### AIM OF THE TASK:
Give the data again exactly, stopping after the "- Natural Language Processing" line.

### DATA RECORDS:
• • • •

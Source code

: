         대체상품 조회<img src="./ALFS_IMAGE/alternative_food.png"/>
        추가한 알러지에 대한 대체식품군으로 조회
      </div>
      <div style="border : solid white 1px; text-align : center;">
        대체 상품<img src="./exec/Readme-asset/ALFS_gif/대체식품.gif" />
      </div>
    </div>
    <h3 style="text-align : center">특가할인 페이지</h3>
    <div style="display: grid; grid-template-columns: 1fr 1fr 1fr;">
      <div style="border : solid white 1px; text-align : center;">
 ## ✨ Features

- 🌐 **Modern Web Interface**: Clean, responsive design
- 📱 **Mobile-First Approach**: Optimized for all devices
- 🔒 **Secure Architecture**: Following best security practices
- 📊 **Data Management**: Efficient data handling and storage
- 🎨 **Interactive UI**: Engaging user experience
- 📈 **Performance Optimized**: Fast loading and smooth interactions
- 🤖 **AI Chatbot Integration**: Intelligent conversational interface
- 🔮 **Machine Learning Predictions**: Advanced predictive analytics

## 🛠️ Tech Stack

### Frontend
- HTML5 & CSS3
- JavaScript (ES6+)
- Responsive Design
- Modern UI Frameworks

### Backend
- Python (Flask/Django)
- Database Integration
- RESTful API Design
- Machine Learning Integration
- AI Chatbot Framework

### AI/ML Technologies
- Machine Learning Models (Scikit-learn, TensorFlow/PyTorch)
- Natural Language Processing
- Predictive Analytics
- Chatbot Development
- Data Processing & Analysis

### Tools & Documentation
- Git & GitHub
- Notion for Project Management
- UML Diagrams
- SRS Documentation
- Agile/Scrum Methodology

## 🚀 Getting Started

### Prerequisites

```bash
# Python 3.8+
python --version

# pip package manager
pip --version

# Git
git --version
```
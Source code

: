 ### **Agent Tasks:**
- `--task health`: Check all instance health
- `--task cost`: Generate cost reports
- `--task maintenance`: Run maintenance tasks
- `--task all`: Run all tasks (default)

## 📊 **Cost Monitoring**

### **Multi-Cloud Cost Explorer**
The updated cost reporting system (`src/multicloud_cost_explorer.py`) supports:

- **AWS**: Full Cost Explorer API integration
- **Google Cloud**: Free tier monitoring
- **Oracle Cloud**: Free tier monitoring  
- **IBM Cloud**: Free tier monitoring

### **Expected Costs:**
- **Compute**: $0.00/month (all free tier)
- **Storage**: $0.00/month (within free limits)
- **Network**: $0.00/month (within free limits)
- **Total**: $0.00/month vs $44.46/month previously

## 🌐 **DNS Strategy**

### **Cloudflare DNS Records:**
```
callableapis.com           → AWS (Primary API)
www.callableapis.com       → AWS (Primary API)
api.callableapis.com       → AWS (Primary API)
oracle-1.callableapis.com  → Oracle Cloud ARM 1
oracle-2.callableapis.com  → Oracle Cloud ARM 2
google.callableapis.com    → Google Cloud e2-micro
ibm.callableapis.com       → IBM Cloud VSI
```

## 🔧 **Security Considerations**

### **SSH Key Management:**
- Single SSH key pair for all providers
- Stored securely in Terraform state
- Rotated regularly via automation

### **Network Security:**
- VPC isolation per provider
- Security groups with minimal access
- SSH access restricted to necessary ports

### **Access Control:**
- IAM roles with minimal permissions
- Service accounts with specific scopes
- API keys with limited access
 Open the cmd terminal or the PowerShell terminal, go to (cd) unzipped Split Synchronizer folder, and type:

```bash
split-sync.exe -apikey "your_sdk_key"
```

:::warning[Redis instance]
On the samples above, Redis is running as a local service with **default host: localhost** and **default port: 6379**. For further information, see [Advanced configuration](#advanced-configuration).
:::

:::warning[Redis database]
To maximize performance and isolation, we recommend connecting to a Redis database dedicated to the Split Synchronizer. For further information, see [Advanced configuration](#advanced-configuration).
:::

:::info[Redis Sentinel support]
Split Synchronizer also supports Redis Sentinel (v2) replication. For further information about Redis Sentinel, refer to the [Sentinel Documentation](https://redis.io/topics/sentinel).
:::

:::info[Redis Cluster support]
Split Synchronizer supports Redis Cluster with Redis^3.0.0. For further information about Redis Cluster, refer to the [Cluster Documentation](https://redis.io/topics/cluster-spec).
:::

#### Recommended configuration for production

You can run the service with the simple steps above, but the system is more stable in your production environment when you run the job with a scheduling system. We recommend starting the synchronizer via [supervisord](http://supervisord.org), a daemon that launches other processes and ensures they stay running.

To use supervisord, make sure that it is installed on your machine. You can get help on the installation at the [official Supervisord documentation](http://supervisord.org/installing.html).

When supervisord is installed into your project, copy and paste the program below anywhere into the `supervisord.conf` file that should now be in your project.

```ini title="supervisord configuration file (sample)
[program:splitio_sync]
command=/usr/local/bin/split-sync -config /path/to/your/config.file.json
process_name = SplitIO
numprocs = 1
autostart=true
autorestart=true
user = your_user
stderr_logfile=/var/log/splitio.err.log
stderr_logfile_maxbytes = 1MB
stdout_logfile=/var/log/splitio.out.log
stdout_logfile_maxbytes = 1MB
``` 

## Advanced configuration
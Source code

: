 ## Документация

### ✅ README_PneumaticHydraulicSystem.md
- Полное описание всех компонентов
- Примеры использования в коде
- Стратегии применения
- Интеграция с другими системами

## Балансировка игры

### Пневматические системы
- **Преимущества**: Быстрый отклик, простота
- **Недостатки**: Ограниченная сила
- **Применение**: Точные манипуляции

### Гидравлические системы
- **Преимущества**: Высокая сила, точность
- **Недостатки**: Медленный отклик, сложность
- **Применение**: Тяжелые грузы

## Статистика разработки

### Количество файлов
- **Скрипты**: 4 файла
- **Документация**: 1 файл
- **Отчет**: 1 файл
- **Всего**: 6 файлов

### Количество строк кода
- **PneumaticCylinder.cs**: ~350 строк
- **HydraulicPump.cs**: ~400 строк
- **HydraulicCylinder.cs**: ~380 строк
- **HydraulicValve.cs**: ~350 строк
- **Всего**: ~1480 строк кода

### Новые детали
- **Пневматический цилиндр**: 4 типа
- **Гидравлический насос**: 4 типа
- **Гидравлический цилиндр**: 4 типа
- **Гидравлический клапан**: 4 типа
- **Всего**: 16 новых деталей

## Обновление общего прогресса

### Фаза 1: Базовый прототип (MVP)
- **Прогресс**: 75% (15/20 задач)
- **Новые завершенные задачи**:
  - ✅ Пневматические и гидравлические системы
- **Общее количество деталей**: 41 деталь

• • • •

### SOLUTION:
Source code

:         대체상품 조회<img src="./ALFS_IMAGE/alternative_food.png"/>
        추가한 알러지에 대한 대체식품군으로 조회
      </div>
      <div style="border : solid white 1px; text-align : center;">
        대체 상품<img src="./exec/Readme-asset/ALFS_gif/대체식품.gif" />
      </div>
    </div>
    <h3 style="text-align : center">특가할인 페이지</h3>
    <div style="display: grid; grid-template-columns: 1fr 1fr 1fr;">
      <div style="border : solid white 1px; text-align : center;">
 ## ✨ Features

- 🌐 **Modern Web Interface**: Clean, responsive design
- 📱 **Mobile-First Approach**: Optimized for all devices
- 🔒 **Secure Architecture**: Following best security practices
- 📊 **Data Management**: Efficient data handling and storage
- 🎨 **Interactive UI**: Engaging user experience
- 📈 **Performance Optimized**: Fast loading and smooth interactions
- 🤖 **AI Chatbot Integration**: Intelligent conversational interface
- 🔮 **Machine Learning Predictions**: Advanced predictive analytics

## 🛠️ Tech Stack

### Frontend
- HTML5 & CSS3
- JavaScript (ES6+)
- Responsive Design
- Modern UI Frameworks

### Backend
- Python (Flask/Django)
- Database Integration
- RESTful API Design
- Machine Learning Integration
- AI Chatbot Framework

### AI/ML Technologies
- Machine Learning Models (Scikit-learn, TensorFlow/PyTorch)
- Natural Language Processing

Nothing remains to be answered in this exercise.